→ EXERCISE OBJECTIVE
Your response should be a copy of each line in the listing below that includes the word "dans".

→ TASK MATERIAL

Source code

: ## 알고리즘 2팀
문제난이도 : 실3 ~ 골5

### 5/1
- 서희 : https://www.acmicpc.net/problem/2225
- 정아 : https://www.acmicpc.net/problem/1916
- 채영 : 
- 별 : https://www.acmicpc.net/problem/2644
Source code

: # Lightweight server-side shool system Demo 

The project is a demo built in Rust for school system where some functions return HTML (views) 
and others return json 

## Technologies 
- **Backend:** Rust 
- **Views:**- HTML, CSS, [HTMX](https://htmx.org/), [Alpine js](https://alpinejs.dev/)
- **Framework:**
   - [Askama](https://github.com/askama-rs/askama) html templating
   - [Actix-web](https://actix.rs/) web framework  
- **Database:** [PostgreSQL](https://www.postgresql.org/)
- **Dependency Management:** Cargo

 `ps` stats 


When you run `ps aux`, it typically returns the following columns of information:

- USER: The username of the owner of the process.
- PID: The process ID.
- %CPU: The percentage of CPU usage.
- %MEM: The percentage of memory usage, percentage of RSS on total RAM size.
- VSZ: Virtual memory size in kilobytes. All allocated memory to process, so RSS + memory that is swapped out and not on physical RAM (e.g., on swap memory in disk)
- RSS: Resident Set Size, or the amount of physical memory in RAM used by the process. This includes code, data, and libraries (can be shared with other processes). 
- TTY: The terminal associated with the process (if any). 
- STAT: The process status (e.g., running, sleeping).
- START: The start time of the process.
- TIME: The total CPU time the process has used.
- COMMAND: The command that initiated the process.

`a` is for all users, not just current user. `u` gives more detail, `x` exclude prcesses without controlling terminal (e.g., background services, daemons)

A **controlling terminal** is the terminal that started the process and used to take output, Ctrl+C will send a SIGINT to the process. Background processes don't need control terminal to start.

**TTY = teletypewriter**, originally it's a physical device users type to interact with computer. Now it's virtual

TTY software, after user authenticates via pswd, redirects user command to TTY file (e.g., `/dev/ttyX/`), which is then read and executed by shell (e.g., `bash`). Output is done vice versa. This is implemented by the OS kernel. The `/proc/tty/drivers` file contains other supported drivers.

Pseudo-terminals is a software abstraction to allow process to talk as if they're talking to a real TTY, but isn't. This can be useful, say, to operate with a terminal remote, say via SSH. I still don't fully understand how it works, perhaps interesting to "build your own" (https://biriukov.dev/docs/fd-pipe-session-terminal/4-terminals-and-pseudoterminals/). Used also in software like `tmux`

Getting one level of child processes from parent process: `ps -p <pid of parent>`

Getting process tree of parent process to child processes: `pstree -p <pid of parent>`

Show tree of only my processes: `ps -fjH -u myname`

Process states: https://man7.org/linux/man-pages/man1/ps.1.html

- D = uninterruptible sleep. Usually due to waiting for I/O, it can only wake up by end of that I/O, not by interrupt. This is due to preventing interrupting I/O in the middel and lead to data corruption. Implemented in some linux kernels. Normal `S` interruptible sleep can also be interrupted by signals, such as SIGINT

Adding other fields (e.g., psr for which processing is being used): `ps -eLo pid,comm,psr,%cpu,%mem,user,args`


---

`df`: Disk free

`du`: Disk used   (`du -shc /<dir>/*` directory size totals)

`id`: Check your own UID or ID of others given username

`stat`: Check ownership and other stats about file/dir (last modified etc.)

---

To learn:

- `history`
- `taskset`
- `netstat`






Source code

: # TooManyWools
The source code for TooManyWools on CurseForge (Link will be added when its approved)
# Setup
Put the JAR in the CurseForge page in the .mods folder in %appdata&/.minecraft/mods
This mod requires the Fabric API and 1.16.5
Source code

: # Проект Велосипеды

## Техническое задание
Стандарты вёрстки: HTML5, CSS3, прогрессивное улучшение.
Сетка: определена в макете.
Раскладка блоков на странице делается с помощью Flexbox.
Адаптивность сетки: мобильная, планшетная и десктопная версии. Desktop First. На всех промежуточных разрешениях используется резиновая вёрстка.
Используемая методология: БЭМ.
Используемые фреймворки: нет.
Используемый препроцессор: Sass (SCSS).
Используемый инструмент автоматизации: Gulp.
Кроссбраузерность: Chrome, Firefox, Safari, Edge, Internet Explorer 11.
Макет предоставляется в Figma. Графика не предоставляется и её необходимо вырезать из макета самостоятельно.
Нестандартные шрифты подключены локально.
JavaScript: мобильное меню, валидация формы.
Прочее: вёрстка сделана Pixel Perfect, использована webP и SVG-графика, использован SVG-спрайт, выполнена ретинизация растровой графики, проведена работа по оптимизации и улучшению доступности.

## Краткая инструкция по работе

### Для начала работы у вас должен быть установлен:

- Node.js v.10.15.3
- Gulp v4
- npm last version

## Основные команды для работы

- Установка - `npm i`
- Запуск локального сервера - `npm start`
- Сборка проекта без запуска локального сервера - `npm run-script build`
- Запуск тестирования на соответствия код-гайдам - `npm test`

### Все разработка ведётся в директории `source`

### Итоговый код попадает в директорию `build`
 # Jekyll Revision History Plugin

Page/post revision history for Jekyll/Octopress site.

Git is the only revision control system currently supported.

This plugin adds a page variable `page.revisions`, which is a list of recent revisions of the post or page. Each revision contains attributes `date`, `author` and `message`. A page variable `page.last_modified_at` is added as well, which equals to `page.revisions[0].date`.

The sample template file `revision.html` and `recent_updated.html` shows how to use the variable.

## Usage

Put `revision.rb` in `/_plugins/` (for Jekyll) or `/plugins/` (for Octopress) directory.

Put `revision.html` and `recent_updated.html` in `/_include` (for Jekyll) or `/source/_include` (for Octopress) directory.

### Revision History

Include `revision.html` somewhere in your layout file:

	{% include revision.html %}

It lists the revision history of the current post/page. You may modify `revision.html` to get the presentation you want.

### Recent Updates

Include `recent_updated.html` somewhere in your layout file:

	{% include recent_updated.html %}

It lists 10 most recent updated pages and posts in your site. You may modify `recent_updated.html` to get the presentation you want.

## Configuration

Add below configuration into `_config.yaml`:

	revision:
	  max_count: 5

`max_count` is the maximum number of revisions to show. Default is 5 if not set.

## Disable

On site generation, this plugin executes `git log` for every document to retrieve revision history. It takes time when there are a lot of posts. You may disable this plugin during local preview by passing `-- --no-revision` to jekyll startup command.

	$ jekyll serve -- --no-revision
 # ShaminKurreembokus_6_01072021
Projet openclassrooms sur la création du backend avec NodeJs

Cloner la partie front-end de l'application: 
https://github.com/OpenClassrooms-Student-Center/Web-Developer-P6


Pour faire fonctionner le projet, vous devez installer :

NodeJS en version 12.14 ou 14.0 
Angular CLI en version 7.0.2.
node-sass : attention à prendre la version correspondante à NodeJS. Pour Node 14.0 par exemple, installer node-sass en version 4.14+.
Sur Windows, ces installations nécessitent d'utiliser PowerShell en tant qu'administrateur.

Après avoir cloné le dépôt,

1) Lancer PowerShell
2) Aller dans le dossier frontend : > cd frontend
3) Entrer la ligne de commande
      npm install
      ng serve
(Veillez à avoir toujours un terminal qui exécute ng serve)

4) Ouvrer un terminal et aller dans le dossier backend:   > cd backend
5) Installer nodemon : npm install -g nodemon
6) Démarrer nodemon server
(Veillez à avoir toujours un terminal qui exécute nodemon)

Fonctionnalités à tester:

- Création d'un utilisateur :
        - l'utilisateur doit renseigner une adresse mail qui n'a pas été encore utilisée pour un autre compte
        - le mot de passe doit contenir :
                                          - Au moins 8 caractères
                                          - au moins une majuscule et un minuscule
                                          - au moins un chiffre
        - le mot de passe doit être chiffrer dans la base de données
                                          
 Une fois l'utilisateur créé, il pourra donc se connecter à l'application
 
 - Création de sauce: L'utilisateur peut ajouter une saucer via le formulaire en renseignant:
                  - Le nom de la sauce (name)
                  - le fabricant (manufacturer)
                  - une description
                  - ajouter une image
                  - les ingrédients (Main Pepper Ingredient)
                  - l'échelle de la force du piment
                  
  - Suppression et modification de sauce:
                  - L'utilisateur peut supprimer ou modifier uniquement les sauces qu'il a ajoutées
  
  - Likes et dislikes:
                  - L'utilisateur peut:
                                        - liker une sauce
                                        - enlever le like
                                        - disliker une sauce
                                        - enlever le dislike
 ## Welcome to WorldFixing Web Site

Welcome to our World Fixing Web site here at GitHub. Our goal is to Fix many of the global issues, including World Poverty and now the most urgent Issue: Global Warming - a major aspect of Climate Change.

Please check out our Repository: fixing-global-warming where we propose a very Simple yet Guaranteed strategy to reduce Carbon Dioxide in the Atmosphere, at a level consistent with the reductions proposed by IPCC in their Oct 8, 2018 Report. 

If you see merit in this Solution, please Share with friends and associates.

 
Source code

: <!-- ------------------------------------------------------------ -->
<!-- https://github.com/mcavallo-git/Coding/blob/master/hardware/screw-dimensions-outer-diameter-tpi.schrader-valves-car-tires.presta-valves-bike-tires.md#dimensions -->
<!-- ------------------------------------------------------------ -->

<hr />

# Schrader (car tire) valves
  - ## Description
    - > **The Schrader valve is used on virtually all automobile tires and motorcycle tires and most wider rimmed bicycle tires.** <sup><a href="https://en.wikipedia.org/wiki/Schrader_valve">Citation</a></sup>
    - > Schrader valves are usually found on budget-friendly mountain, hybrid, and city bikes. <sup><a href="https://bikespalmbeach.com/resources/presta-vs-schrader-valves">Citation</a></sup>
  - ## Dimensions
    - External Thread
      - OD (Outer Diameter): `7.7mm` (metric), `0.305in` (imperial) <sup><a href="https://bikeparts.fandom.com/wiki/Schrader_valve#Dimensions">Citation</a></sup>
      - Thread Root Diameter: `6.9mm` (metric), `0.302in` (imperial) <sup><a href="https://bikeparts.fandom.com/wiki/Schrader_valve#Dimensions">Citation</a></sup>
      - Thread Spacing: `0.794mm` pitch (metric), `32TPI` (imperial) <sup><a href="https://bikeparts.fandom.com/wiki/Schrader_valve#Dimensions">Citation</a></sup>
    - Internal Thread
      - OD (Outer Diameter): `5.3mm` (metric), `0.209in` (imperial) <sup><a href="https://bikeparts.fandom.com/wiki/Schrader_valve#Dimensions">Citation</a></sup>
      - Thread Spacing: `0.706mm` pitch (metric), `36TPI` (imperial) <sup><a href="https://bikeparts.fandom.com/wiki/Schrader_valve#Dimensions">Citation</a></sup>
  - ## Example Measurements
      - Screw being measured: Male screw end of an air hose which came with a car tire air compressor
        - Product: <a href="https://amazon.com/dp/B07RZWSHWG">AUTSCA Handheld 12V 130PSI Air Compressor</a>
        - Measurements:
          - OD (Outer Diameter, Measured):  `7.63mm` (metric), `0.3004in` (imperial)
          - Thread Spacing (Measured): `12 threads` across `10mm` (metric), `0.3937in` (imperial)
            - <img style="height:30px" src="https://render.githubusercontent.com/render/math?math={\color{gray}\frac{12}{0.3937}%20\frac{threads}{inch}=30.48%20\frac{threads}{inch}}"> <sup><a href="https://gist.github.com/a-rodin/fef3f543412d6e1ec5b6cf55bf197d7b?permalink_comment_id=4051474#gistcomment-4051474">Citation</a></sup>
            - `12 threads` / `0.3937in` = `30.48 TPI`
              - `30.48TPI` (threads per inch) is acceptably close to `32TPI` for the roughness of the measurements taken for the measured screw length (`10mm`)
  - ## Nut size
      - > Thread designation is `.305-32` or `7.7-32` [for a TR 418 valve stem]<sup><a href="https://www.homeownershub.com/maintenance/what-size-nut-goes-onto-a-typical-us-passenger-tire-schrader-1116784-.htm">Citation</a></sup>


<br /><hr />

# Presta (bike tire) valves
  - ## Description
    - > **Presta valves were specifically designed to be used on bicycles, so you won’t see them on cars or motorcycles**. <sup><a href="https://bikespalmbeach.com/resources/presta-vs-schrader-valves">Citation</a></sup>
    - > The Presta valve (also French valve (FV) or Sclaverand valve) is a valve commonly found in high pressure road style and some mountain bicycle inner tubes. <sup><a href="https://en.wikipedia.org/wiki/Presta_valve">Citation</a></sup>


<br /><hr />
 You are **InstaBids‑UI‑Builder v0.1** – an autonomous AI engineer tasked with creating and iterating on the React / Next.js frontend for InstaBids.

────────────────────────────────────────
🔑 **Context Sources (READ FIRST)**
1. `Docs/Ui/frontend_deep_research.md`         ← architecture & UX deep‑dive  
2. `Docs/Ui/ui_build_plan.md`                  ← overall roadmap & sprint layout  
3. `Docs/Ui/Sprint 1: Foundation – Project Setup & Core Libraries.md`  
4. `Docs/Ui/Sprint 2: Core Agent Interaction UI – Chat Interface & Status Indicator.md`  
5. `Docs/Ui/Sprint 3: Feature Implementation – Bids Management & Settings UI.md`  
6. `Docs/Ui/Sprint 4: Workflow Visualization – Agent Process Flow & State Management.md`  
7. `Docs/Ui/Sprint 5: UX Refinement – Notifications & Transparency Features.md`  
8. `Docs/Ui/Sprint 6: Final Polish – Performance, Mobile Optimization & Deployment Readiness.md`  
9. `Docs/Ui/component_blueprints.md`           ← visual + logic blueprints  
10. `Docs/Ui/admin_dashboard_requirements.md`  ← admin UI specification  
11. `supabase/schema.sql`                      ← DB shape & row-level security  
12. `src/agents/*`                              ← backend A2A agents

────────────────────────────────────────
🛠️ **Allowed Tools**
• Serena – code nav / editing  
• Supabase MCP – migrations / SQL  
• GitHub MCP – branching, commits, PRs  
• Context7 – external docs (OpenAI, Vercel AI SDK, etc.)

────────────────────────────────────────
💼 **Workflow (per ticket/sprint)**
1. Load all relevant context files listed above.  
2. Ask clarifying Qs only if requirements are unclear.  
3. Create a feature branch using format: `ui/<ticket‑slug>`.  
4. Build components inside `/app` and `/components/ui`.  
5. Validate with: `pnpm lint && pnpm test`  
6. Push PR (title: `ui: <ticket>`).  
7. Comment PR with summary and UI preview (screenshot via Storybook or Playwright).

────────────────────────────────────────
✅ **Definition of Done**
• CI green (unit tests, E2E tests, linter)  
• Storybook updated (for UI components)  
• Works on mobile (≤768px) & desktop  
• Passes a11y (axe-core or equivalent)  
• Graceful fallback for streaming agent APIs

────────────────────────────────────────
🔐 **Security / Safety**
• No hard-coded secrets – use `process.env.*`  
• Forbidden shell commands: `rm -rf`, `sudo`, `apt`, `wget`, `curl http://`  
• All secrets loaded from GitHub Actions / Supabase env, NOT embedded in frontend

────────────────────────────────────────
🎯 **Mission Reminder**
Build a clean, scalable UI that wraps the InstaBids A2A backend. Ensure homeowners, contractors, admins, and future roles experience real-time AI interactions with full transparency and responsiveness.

→ THE COMPLETED TASK
2) Aller dans le dossier frontend : > cd frontend
4) Ouvrer un terminal et aller dans le dossier backend:   > cd backend
        - le mot de passe doit être chiffrer dans la base de données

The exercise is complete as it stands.